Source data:
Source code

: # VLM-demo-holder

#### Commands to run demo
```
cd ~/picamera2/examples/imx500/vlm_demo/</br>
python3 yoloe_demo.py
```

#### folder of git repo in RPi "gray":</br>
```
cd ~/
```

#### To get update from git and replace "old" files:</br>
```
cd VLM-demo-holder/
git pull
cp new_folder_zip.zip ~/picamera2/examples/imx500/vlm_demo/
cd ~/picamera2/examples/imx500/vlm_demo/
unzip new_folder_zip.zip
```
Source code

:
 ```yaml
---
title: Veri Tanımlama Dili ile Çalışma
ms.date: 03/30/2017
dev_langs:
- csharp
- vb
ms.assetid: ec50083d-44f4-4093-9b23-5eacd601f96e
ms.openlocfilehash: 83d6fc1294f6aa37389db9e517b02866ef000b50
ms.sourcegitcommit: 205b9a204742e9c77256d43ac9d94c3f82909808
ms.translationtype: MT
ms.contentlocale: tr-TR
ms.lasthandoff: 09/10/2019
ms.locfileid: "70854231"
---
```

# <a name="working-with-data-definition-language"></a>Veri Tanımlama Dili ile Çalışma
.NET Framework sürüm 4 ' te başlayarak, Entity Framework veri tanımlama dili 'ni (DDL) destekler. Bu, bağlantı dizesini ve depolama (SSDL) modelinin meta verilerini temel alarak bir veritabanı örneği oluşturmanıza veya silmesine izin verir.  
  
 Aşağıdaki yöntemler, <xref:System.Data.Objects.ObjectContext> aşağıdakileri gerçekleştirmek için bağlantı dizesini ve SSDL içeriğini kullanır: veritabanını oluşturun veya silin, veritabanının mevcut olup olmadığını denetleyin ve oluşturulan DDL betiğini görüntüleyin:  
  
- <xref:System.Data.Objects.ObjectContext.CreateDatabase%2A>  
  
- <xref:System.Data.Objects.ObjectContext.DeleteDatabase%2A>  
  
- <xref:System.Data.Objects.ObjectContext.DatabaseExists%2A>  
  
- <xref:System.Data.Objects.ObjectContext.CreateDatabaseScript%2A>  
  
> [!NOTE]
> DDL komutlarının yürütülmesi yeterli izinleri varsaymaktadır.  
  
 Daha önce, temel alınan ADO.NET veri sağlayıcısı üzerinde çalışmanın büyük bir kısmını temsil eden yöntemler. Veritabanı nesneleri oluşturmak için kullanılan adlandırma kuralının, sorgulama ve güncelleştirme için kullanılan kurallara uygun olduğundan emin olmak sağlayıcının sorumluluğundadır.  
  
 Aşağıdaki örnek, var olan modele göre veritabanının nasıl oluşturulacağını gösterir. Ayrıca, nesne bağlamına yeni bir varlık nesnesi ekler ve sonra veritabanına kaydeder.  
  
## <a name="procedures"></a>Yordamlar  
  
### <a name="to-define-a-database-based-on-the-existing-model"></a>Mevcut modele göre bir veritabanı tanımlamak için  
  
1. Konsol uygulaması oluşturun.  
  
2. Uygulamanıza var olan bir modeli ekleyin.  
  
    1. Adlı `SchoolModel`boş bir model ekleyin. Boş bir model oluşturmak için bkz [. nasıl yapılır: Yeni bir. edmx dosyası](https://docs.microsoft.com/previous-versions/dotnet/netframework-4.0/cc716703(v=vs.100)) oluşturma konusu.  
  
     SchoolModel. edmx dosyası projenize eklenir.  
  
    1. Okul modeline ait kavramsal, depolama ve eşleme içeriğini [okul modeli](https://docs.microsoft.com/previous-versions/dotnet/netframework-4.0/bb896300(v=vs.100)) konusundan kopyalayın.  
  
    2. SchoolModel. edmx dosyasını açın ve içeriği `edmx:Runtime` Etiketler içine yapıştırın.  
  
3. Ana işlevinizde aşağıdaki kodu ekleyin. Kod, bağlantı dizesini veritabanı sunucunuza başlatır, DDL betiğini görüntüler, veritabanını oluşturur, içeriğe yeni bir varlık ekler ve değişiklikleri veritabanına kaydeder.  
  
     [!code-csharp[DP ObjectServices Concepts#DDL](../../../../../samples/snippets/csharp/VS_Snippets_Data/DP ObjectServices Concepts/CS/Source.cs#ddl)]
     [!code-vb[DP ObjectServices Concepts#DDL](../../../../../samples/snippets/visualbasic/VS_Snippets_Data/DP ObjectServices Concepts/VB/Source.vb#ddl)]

● **Work item**: Extract every line of the records above that contains the word "ObjectServices".

● **Answer box**:
     [!code-csharp[DP ObjectServices Concepts#DDL](../../../../../samples/snippets/csharp/VS_Snippets_Data/DP ObjectServices Concepts/CS/Source.cs#ddl)]
     [!code-vb[DP ObjectServices Concepts#DDL](../../../../../samples/snippets/visualbasic/VS_Snippets_Data/DP ObjectServices Concepts/VB/Source.vb#ddl)]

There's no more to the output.